Re: [PATCH 2/2] mm: zswap.c: remove RB tree

From: Chris Li
Date: Fri Jan 19 2024 - 00:44:00 EST


Hi Yosry,

On Wed, Jan 17, 2024 at 10:35 PM Yosry Ahmed <yosryahmed@xxxxxxxxxx> wrote:
>
> > @@ -493,45 +471,47 @@ static struct zswap_entry *zswap_search(struct zswap_tree *tree, pgoff_t offset)
> > static int zswap_insert(struct zswap_tree *tree, struct zswap_entry *entry,
> > struct zswap_entry **dupentry)
> > {
> > - struct rb_root *root = &tree->rbroot;
> > - struct rb_node **link = &root->rb_node, *parent = NULL;
> > - struct zswap_entry *myentry, *old;
> > - pgoff_t myentry_offset, entry_offset = swp_offset(entry->swpentry);
> > -
> > -
> > - while (*link) {
> > - parent = *link;
> > - myentry = rb_entry(parent, struct zswap_entry, rbnode);
> > - myentry_offset = swp_offset(myentry->swpentry);
> > - if (myentry_offset > entry_offset)
> > - link = &(*link)->rb_left;
> > - else if (myentry_offset < entry_offset)
> > - link = &(*link)->rb_right;
> > - else {
> > - old = xa_load(&tree->xarray, entry_offset);
> > - BUG_ON(old != myentry);
> > - *dupentry = myentry;
> > + struct zswap_entry *e;
> > + pgoff_t offset = swp_offset(entry->swpentry);
> > + XA_STATE(xas, &tree->xarray, offset);
> > +
> > + do {
> > + xas_lock_irq(&xas);
> > + do {
> > + e = xas_load(&xas);
> > + if (xa_is_zero(e))
> > + e = NULL;
> > + } while (xas_retry(&xas, e));
> > + if (xas_valid(&xas) && e) {
> > + xas_unlock_irq(&xas);
> > + *dupentry = e;
> > return -EEXIST;
> > }
> > - }
> > - rb_link_node(&entry->rbnode, parent, link);
> > - rb_insert_color(&entry->rbnode, root);
> > - old = xa_store(&tree->xarray, entry_offset, entry, GFP_KERNEL);
> > - return 0;
> > + xas_store(&xas, entry);
> > + xas_unlock_irq(&xas);
> > + } while (xas_nomem(&xas, GFP_KERNEL));
> > + return xas_error(&xas);
>
> I think using the xas_* APIs can be avoided here.

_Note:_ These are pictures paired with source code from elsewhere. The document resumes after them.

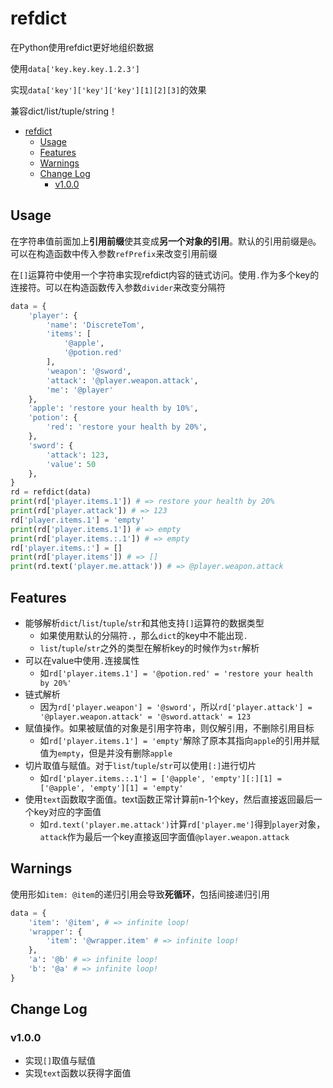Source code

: # refdict

在Python使用refdict更好地组织数据

使用`data['key.key.key.1.2.3']`

实现`data['key']['key']['key'][1][2][3]`的效果

兼容dict/list/tuple/string！

- [refdict](#refdict)
	- [Usage](#usage)
	- [Features](#features)
	- [Warnings](#warnings)
	- [Change Log](#change-log)
		- [v1.0.0](#v100)

## Usage

在字符串值前面加上**引用前缀**使其变成**另一个对象的引用**。默认的引用前缀是`@`。可以在构造函数中传入参数`refPrefix`来改变引用前缀

在`[]`运算符中使用一个字符串实现refdict内容的链式访问。使用`.`作为多个key的连接符。可以在构造函数传入参数`divider`来改变分隔符

```python
data = {
	'player': {
		'name': 'DiscreteTom',
		'items': [
			'@apple',
			'@potion.red'
		],
		'weapon': '@sword',
		'attack': '@player.weapon.attack',
		'me': '@player'
	},
	'apple': 'restore your health by 10%',
	'potion': {
		'red': 'restore your health by 20%',
	},
	'sword': {
		'attack': 123,
		'value': 50
	},
}
rd = refdict(data)
print(rd['player.items.1']) # => restore your health by 20%
print(rd['player.attack']) # => 123
rd['player.items.1'] = 'empty'
print(rd['player.items.1']) # => empty
print(rd['player.items.:.1']) # => empty
rd['player.items.:'] = []
print(rd['player.items']) # => []
print(rd.text('player.me.attack')) # => @player.weapon.attack
```

## Features

- 能够解析`dict`/`list`/`tuple`/`str`和其他支持`[]`运算符的数据类型
  - 如果使用默认的分隔符`.`，那么`dict`的key中不能出现`.`
  - `list`/`tuple`/`str`之外的类型在解析key的时候作为`str`解析
- 可以在value中使用`.`连接属性
  - 如`rd['player.items.1'] = '@potion.red' = 'restore your health by 20%'`
- 链式解析
  - 因为`rd['player.weapon'] = '@sword'`，所以`rd['player.attack'] = '@player.weapon.attack' = '@sword.attack' = 123`
- 赋值操作。如果被赋值的对象是引用字符串，则仅解引用，不删除引用目标
  - 如`rd['player.items.1'] = 'empty'`解除了原本其指向`apple`的引用并赋值为`empty`，但是并没有删除`apple`
- 切片取值与赋值。对于`list`/`tuple`/`str`可以使用`[:]`进行切片
  - 如`rd['player.items.:.1'] = ['@apple', 'empty'][:][1] = ['@apple', 'empty'][1] = 'empty'`
- 使用`text`函数取字面值。text函数正常计算前n-1个key，然后直接返回最后一个key对应的字面值
  - 如`rd.text('player.me.attack')`计算`rd['player.me']`得到`player`对象，`attack`作为最后一个key直接返回字面值`@player.weapon.attack`

## Warnings

使用形如`item: @item`的递归引用会导致**死循环**，包括间接递归引用

```python
data = {
	'item': '@item', # => infinite loop!
	'wrapper': {
		'item': '@wrapper.item' # => infinite loop!
	},
	'a': '@b' # => infinite loop!
	'b': '@a' # => infinite loop!
}
```

## Change Log

### v1.0.0

- 实现`[]`取值与赋值
- 实现`text`函数以获得字面值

The only reason we
> need it is that we want to check if there's an existing entry first,
> and return -EEXIST. However, in that case, the caller will replace it
> anyway (and do some operations on the dupentry):

We might be able to for the insert case if we don't mind changing the
code behavior a bit. My original intent is to keep close to the
original zswap code and not stir the pot too much for the xarray
replacement. We can always make more adjustment once the RB tree is
gone.

> while (zswap_rb_insert(&tree->rbroot, entry, &dupentry) == -EEXIST) {
> WARN_ON(1);
> zswap_duplicate_entry++;
> zswap_invalidate_entry(tree, dupentry);
> }
>
> So I think we can do something like this in zswap_insert() instead:
>
> dupentry = xa_store(..);
> if (WARN_ON(dupentry)) {
> zswap_duplicate_entry++;
> zswap_invalidate_entry(tree, dupentry);
> }
>
> WDYT?
>
> > }
> >
> > static bool zswap_erase(struct zswap_tree *tree, struct zswap_entry *entry)
> > {
> > + struct zswap_entry *e;
> > pgoff_t offset = swp_offset(entry->swpentry);
> > - if (!RB_EMPTY_NODE(&entry->rbnode)) {
> > - struct zswap_entry *old;
> > - old = xa_erase(&tree->xarray, offset);
> > - BUG_ON(old != entry);
> > - rb_erase(&entry->rbnode, &tree->rbroot);
> > - RB_CLEAR_NODE(&entry->rbnode);
> > - return true;
> > - }
> > - return false;
> > + XA_STATE(xas, &tree->xarray, offset);
> > +
> > + do {
> > + xas_lock_irq(&xas);
> > + do {
> > + e = xas_load(&xas);
> > + } while (xas_retry(&xas, e));
> > + if (xas_valid(&xas) && e != entry) {
> > + xas_unlock_irq(&xas);
> > + return false;
> > + }
> > + xas_store(&xas, NULL);
> > + xas_unlock_irq(&xas);
> > + } while (xas_nomem(&xas, GFP_KERNEL));
> > + return !xas_error(&xas);
> > }
>
> Same here, I think we just want:
>
> return !!xa_erase(..);

For the erase case it is tricky.
The current zswap code does not erase an entry if the tree entry at
the same offset has been changed. It should be fine if the new entry
is NULL. Basically some race to remove the entry already. However, if
the entry is not NULL, then force resetting it to NULL will change
behavior compared to the current.

>From reading the zswap code, I am not sure this is in theory
impossible to happen: Some one races to remove the zswap entry then
reclaim converts that page back to the zswap, with a new entry. By the
time the zswap_erase() tries to erase the current entry, the entry has
changed to a new entry. It seems the right thing to do in this
unlikely case is that we should skip the force erase and drop the
current entry, assuming someone else has already invalidated it. Don't
touch the entry in the tree, we assume it is a newer generation.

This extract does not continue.